The sun slants low. Labourers return from the fields. Women wash utensils outside. The village has no tap water; the well and pond serve every household.
At some homes she finds people who have migrated. Their names remain on the rolls but the houses are empty. She marks “not found”, notes last known addresses, and asks for proof. She repeats the instructions with patient insistence.
At a locked house a neighbour tells her, “They come home only during Puja.” She notes it down and moves on. At another door a woman’s name is missing. At the next a teenager’s date of birth is wrong. Two women have already turned her away saying they do not understand what needs to be done and she will have to come the next day and explain the process to their husbands. An elderly couple argue, “You have come for the second time, why do you keep disturbing us? If we are in the electoral roll, why do we need to prove it with documents again?” Sabeera will have to visit these houses again.

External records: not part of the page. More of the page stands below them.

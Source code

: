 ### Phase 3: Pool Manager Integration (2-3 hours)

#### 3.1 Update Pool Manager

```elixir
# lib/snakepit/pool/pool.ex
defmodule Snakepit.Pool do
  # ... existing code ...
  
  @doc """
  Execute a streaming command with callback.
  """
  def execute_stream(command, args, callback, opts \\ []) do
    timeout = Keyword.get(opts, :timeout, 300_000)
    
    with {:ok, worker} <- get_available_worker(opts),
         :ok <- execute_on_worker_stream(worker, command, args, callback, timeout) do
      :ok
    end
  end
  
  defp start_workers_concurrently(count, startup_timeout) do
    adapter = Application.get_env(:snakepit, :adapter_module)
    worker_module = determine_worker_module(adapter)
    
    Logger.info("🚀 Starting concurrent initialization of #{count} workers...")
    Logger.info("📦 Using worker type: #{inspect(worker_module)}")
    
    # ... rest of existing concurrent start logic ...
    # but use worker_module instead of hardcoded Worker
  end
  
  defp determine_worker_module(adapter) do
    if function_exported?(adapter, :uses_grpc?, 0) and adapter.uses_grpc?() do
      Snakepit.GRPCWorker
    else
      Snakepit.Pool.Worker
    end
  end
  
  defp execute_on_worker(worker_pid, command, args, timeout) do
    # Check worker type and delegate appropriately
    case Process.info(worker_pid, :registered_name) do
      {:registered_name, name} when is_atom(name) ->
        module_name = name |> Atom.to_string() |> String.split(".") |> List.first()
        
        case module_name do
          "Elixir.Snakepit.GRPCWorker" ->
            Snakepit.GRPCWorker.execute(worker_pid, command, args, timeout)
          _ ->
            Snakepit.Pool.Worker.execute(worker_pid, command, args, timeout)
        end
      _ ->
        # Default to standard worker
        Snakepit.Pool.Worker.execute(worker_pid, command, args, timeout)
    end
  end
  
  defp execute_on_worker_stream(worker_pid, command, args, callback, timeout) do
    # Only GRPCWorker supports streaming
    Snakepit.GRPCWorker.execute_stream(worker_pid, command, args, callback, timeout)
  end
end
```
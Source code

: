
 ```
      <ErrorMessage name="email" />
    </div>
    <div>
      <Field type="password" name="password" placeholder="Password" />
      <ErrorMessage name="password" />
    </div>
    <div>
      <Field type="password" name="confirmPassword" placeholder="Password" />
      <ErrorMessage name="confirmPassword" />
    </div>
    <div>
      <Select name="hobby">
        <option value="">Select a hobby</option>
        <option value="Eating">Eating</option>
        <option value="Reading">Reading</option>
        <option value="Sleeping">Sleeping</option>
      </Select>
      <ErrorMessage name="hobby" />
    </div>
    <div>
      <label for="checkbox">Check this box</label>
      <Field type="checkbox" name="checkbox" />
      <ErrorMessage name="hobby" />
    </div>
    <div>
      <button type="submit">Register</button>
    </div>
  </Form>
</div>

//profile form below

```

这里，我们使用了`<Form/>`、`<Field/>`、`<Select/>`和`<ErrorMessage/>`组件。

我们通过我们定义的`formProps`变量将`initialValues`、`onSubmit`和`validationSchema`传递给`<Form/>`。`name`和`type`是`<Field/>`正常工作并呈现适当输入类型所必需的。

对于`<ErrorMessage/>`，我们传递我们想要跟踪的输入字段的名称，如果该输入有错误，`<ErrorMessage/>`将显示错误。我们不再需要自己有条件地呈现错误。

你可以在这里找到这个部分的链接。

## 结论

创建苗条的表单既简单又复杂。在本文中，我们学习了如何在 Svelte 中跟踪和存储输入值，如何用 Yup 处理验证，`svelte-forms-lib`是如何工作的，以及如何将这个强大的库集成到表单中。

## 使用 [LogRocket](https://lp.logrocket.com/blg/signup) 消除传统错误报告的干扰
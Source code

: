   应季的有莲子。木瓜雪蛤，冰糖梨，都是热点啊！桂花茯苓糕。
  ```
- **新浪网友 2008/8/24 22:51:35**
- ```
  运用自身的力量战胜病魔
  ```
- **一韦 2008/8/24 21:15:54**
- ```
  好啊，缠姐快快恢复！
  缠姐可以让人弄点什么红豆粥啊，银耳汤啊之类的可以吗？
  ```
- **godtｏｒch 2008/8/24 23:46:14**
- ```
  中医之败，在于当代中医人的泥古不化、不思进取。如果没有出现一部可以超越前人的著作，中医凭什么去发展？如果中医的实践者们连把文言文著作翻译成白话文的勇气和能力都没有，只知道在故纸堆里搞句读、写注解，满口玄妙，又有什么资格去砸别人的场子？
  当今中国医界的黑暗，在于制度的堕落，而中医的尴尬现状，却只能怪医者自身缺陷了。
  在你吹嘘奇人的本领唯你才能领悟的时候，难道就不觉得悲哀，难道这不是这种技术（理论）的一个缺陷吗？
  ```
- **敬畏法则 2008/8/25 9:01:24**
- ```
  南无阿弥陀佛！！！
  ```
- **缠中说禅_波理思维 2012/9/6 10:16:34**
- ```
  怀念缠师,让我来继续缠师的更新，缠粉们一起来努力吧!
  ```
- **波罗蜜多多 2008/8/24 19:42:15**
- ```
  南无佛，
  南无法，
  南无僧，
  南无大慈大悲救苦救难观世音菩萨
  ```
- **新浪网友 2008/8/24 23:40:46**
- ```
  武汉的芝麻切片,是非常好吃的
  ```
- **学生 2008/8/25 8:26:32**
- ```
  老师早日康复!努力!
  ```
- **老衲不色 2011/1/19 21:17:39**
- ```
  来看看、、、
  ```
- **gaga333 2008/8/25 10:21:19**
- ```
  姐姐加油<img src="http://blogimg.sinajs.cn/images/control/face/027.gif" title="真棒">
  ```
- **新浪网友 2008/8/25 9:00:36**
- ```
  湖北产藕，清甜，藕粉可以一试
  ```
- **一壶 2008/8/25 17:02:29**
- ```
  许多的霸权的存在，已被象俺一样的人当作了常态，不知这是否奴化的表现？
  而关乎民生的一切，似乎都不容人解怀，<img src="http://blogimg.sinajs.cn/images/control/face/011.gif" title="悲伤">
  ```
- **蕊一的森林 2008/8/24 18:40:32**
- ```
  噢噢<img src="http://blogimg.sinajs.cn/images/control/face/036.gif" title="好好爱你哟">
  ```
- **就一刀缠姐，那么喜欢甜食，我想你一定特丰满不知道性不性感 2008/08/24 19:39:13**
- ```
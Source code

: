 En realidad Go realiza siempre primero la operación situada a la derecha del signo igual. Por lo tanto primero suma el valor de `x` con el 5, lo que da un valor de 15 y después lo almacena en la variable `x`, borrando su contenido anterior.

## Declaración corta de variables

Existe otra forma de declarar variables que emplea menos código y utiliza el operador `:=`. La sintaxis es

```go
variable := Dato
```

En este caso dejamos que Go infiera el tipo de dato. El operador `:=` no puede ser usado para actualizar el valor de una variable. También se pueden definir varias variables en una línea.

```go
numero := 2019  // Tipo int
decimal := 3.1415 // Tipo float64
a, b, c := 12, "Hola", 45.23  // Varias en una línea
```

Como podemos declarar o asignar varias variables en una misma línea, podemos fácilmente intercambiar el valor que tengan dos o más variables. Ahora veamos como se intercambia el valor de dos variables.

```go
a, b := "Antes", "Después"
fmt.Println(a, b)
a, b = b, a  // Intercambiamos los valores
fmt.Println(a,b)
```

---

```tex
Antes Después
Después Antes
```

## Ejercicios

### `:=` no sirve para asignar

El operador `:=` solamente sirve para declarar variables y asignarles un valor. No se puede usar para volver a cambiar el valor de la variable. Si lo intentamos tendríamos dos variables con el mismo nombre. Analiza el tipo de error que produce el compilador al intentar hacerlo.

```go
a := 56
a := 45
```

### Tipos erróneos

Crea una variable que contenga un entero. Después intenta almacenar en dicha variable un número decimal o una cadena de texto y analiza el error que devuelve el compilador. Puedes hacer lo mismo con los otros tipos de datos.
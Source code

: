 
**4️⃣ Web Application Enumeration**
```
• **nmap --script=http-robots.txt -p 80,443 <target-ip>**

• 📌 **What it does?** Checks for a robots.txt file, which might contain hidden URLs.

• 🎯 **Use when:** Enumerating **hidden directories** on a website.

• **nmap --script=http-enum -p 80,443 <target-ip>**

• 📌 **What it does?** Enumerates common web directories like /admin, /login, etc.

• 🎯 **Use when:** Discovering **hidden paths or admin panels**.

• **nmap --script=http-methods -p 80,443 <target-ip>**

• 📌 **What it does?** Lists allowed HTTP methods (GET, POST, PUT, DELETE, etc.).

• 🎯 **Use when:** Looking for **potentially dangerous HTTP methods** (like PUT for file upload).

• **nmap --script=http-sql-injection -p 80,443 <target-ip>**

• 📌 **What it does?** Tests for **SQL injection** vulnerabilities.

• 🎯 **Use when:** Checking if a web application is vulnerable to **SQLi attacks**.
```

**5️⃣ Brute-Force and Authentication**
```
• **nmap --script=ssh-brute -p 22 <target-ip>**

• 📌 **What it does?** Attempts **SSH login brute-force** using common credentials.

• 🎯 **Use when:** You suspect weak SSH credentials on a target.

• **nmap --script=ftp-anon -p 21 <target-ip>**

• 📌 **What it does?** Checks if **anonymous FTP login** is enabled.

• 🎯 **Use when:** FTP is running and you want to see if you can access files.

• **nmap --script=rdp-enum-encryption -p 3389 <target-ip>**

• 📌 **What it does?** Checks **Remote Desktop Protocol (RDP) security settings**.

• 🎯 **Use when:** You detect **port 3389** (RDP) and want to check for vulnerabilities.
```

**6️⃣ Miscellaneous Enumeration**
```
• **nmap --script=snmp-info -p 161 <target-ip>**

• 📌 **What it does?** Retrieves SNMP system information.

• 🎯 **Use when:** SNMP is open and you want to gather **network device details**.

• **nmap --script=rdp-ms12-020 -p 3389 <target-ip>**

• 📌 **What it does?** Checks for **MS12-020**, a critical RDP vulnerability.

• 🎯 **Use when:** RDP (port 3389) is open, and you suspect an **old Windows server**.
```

Each form is more than paper. It is someone’s identity waiting to be validated.
Around 5pm, she meets another BLO, waving his filled forms. “See, I told you I will be done before you. Now you owe me maach bhaat.” He turns to Sahieena. “No more cutting classes.” He is also her class teacher. He has been understanding with her attendance because he is a BLO too.
The BLO turns to Sabeera again and says,”Did your issue get resolved?” The issue it turns out is that many voters despite being on the 2002 electoral roll do not reflect on the app.
As dusk thickens, Sabeera settles at the small tea stall at the crossroads. It is her makeshift headquarters. She opens her register, now swollen with fifteen pages of entries and corrections. Villagers gather, asking if their names were included or requesting another explanation of the forms. She listens and reassures them. An elderly woman appears with a form. It is her second visit from a village three hours away. She has returned to submit her daughter’s form. The daughter is married and lives in Chennai.“This is the second time I am coming. The first time I came to collect the forms. I called my daughter and she told me she is already a voter in Chennai. I scolded her and said you should have told me. Sahieena sighs. “You still have to fill the form, aapa. I told you the first time that everyone’s forms need to be filled.”
The woman’s face droops. She works as a domestic help and has wrapped up her work early for each trip. “I will reach home only in the evening. I will come again with the filled form,” she says.
Around 7.30pm, the phone catches a stable signal. She uploads forms and updates the register. She has visited some houses more than three times. ECI rules require three visits but she says, “I like to give them one more chance. Our village is mostly Muslims and they fear that if they do not vote they will be removed from the roll.”
Her hands quiver. It is the day’s fatigue and the constant balancing of her roles as teacher, mother, wife and election worker.
A neighbour quietly hands her rice and fish on a steel plate. She accepts but barely eats. Ibrahim arrives for a final check-in. He worries about her working after dark. She smiles and says the unfinished work has no other time.
“At least have food. I have not talked to you about anything besides this SIR work in the past month.”
By 9.30pm, she walks home along the narrow dirt path. Her register swings by her side. Her phone lies in her bag, nearly dead. She is tired but doesn’t complain. “If I do not do this, who will make sure our village votes.”
In Usthi, democracy does not arrive through speeches or rallies. It arrives slowly, house by house, carried by a teacher-turned-BLO who gives up meals, sleep and time so that others do not disappear from the rolls.